LAWS(MPH)-2012-4-144

MOHAN Vs. RAJIK SHEIKH

Decided On April 20, 2012
MOHAN Appellant
V/S
Rajik Sheikh Respondents

JUDGEMENT

(1.) This order shall govern disposal of M.A. No. 859 of 2009 which also arises out of the impugned award dated 20.12.2008 passed by IV M.A.C.T. (Fast Track), Khargone in Claim Case No. 135 of 2007. For the death of Shankarlal, a young boy aged about 18 years, in a road accident, learned Claims Tribunal has awarded a sum of Rs. 1,70,000 as compensation together with interest payable by the respondent Nos. 1 and 2 jointly and severally. However, learned Claims Tribunal directed the insurance company to pay the amount of compensation and recover it from the owner.

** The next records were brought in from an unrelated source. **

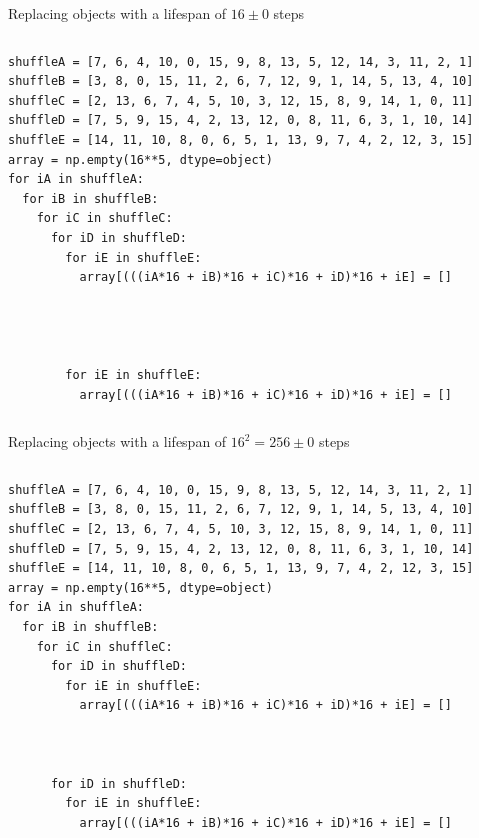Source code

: \documentclass[aspectratio=169]{beamer}
\begin{document}
\begin{frame}[fragile]{Replacing objects with a lifespan of $16 \pm 0$ steps}
\small
\begin{columns}
\begin{verbatim}
shuffleA = [7, 6, 4, 10, 0, 15, 9, 8, 13, 5, 12, 14, 3, 11, 2, 1]
shuffleB = [3, 8, 0, 15, 11, 2, 6, 7, 12, 9, 1, 14, 5, 13, 4, 10]
shuffleC = [2, 13, 6, 7, 4, 5, 10, 3, 12, 15, 8, 9, 14, 1, 0, 11]
shuffleD = [7, 5, 9, 15, 4, 2, 13, 12, 0, 8, 11, 6, 3, 1, 10, 14]
shuffleE = [14, 11, 10, 8, 0, 6, 5, 1, 13, 9, 7, 4, 2, 12, 3, 15]
array = np.empty(16**5, dtype=object)
for iA in shuffleA:
  for iB in shuffleB:
    for iC in shuffleC:
      for iD in shuffleD:
        for iE in shuffleE:
          array[(((iA*16 + iB)*16 + iC)*16 + iD)*16 + iE] = []




        for iE in shuffleE:
          array[(((iA*16 + iB)*16 + iC)*16 + iD)*16 + iE] = []
\end{verbatim}
\end{columns}
\end{frame}

\begin{frame}[fragile]{Replacing objects with a lifespan of $16^2 = 256 \pm 0$ steps}
\small
\begin{columns}
\begin{verbatim}
shuffleA = [7, 6, 4, 10, 0, 15, 9, 8, 13, 5, 12, 14, 3, 11, 2, 1]
shuffleB = [3, 8, 0, 15, 11, 2, 6, 7, 12, 9, 1, 14, 5, 13, 4, 10]
shuffleC = [2, 13, 6, 7, 4, 5, 10, 3, 12, 15, 8, 9, 14, 1, 0, 11]
shuffleD = [7, 5, 9, 15, 4, 2, 13, 12, 0, 8, 11, 6, 3, 1, 10, 14]
shuffleE = [14, 11, 10, 8, 0, 6, 5, 1, 13, 9, 7, 4, 2, 12, 3, 15]
array = np.empty(16**5, dtype=object)
for iA in shuffleA:
  for iB in shuffleB:
    for iC in shuffleC:
      for iD in shuffleD:
        for iE in shuffleE:
          array[(((iA*16 + iB)*16 + iC)*16 + iD)*16 + iE] = []



      for iD in shuffleD:
        for iE in shuffleE:
          array[(((iA*16 + iB)*16 + iC)*16 + iD)*16 + iE] = []
\end{verbatim}
\end{columns}
\end{frame}
\end{document}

(2.) The claim petition was filed under section 163-A of the Motor Vehicles Act by the appellants claiming compensation against the owner, driver and the insurance company for the death of their son Shankarlal in an accident on 30.9.2005. According to the claimants, deceased met with an accident on a public road near Gavla School when respondent No. 1 on account of his rash and negligent driving caused the accident in which deceased died on the spot. According to them, the vehicle belonged to respondent No. 2 and was insured with respondent No. 3 on the date of the accident. The claim petition was contested by respondent Nos. 2 and 3. No written statement was filed by respondent No. 1. The respondent No. 2 in his written statement attributed negligence to the deceased and further submitted that compensation, if any, was payable by the insurance company. In the written statement, the insurance company submitted that the risk of the deceased was not covered by the Act policy, therefore, the insurance company was not liable to pay compensation. Learned Claims Tribunal by the impugned award found that respondent No. 1 was responsible for causing the accident on account of his rash and negligent driving of the tractor. It was also found that on the date of the accident, the offending vehicle belonged to the respondent No. 2 and was insured with respondent No. 3. Learned Claims Tribunal assessed the damages taking into account the notional income of the deceased at Rs. 15,000. After deducting the conventional one-third amount, the future loss of dependency was worked out at Rs. 10,000 per annum and applying the multiplier of 16 assessed the future loss of dependency at Rs. 1,60,000. To this, Tribunal added another sum of Rs. 10,000 for funeral expenses and loss to estate and thus awarded a total sum of Rs. 1,70,000 with interest at the rate of 6 per cent. The Tribunal held that the insurance company was not liable to pay the amount of compensation on the ground that at the time of the accident, the deceased was employed as a workman of respondent No. 2 and under the Act policy, the risk of workman was not covered. However, Claims Tribunal directed the insurance company to pay the amount and recover it from the owner as has been stated hereinabove.

(3.) The above appeal has been preferred by the claimants for enhancement and also for holding the insurance company jointly and severally liable to pay the compensation. The other connected appeal has been preferred by the owner for assailing the finding that insurance company was not liable to pay compensation.